Tanto os deveres como as regras enunciadas nos arts 51º e 52º têm carácter exemplificativo, podendo o tribunal optar por outras capazes de satisfazer as necessidades de prevenção geral ou especial que sempre devem norteá-las. Sendo necessário à satisfação das respectivas necessidades, o tribunal pode impor cumulativamente o cumprimento de deveres e de regras de conduta (art. 50º nº3).
A Suspensão com regime de prova foi introduzida pela reforma de 1995 e resultou da eliminação do regime de prova como pena autónoma, caracterizando-se por sujeitar o condenado ao cumprimento de um plano individual de readaptação social (PIR), sob vigilância e apoio dos serviços de reintegração social.
É este o seu traço característico e, nessa medida, pode dizer-se que estão presentes nesta modalidade da pena suspensa as principais características e vantagens reconhecidas à probation, abandonando-se a suspensão de prolação de sentença definitiva que caracteriza o modelo anglo americano original e que era já, mesmo nesse campo, objecto de contestação. [10]

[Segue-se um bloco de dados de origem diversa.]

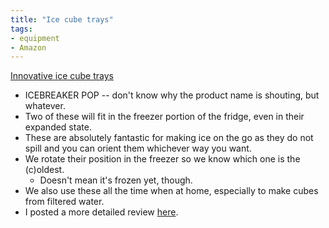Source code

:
 ```yaml
---
title: "Ice cube trays"
tags:
- equipment
- Amazon
---
```

[Innovative ice cube trays](https://www.amazon.com/dp/B09VRH86S2/ref=nosim?tag=ffwf0f-20)
- ICEBREAKER POP -- don't know why the product name is shouting, but whatever.
- Two of these will fit in the freezer portion of the fridge, even in their expanded state.
- These are absolutely fantastic for making ice on the go as they do not spill and you can orient them whichever way you want.
- We rotate their position in the freezer so we know which one is the (c)oldest.
	- Doesn't mean it's frozen yet, though.
- We also use these all the time when at home, especially to make cubes from filtered water.
- I posted a more detailed review [here](http://reviews.rosenberg-watt.com/post/2024-03-09).

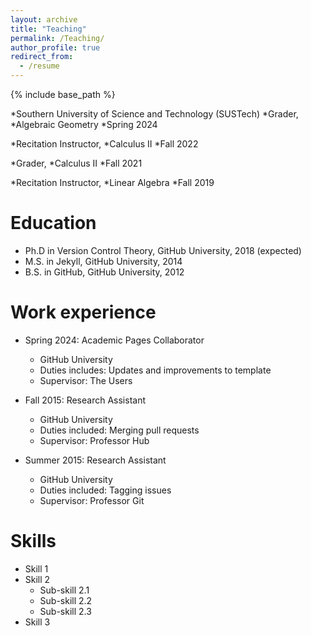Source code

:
 ```yaml
---
layout: archive
title: "Teaching"
permalink: /Teaching/
author_profile: true
redirect_from:
  - /resume
---
```


{% include base_path %}


*Southern University of Science and Technology (SUSTech)
*Grader,
 *Algebraic Geometry
 *Spring 2024

*Recitation Instructor,
 *Calculus II
 *Fall 2022

*Grader,
 *Calculus II
 *Fall 2021

*Recitation Instructor,
 *Linear Algebra
 *Fall 2019


Education
======
* Ph.D in Version Control Theory, GitHub University, 2018 (expected)
* M.S. in Jekyll, GitHub University, 2014
* B.S. in GitHub, GitHub University, 2012

Work experience
======
* Spring 2024: Academic Pages Collaborator
  * GitHub University
  * Duties includes: Updates and improvements to template
  * Supervisor: The Users

* Fall 2015: Research Assistant
  * GitHub University
  * Duties included: Merging pull requests
  * Supervisor: Professor Hub

* Summer 2015: Research Assistant
  * GitHub University
  * Duties included: Tagging issues
  * Supervisor: Professor Git
  
Skills
======
* Skill 1
* Skill 2
  * Sub-skill 2.1
  * Sub-skill 2.2
  * Sub-skill 2.3
* Skill 3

A modalidade actual é própria do modelo misto de sursis e probation que representa a forma predominante adoptada nos direitos continentais, a que o Prof. F. Dias se refere como «modelo continental», de que é exemplo paradigmático a suspensão da pena com vigilância orientadora (da tradução espanhola), prevista nos parágrafos 56º e 56º do C.Penal Alemão.
Código este, aliás, que contempla praticamente todas as modalidades de suspensão da execução da pena acolhidas actualmente no nosso C.Penal, constituindo ambos os Códigos exemplos acabados do actual modelo misto continental, que pretende associar a ideia de pena justa e proporcional da sursis e as suas potencialidades intimidatórias, com as virtualidades ressocializadoras da probation, em composições variadas, capazes de moldar-se às matizes do caso concreto, possibilitando, assim, a sua aplicação a um maior número de situações com o consequente aumento do seu potencial alternativo à privação da liberdade.

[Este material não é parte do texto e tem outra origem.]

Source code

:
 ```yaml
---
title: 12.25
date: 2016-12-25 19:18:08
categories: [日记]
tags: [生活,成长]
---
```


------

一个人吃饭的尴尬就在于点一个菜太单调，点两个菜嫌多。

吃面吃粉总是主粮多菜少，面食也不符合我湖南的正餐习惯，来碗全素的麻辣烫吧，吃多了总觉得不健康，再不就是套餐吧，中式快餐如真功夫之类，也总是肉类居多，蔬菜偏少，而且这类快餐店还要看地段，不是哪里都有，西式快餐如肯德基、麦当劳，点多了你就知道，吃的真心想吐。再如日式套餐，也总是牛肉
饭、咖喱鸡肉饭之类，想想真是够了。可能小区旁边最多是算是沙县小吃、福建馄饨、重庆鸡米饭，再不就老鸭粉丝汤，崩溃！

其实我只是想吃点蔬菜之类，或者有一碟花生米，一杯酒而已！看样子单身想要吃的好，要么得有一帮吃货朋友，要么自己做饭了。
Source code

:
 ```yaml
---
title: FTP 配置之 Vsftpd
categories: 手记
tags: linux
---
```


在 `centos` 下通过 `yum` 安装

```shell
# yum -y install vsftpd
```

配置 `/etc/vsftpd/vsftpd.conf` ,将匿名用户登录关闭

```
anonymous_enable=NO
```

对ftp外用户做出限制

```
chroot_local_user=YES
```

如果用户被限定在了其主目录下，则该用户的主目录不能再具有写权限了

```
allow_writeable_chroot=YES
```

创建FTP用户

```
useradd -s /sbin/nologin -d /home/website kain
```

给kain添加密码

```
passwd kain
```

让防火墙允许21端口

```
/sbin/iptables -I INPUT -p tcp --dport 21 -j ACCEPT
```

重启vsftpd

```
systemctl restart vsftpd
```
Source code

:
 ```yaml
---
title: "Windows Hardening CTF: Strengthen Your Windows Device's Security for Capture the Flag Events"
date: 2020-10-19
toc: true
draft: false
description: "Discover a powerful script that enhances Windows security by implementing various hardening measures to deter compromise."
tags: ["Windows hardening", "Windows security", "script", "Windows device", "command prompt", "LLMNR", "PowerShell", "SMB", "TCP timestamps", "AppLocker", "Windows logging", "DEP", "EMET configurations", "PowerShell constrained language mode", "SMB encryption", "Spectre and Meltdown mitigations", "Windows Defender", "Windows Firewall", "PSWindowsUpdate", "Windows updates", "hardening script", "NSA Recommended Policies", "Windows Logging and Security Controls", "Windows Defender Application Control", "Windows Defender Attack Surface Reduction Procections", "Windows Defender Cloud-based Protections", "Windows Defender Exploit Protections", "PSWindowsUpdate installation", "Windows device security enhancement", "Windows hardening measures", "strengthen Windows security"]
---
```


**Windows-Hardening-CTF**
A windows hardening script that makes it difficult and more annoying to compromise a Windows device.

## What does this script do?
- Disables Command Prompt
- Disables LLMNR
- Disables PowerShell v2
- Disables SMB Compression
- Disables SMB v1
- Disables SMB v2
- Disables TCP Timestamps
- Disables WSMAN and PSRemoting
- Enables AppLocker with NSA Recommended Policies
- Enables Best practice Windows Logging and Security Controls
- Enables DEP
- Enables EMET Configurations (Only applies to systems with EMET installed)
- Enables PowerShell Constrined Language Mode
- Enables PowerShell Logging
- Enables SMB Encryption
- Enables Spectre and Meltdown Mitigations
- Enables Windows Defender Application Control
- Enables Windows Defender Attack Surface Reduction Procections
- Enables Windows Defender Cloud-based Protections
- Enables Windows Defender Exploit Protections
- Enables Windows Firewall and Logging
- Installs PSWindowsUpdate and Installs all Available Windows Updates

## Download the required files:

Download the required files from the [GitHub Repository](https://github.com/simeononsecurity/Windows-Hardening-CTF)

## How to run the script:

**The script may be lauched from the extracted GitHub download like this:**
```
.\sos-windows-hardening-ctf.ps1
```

Como escreve o Prof. F. Dias, deste modo adquire “… ainda mais sólido fundamento a ideia de que a suspensão da execução da pena não representa um simples incidente, ou mesmo só uma modificação da execução da pena, mas uma pena autónoma e portanto, na sua acepção mais estrita e exigente, uma pena de substituição.” [11]
Também o Prof. Germano M. da Silva considera a suspensão da execução da pena como uma verdadeira pena, apesar de a integrar entre as penas de substituição na execução que, tal como o Prof. Cavaleiro de Ferreira, distingue das penas de substituição na aplicação.[12][13]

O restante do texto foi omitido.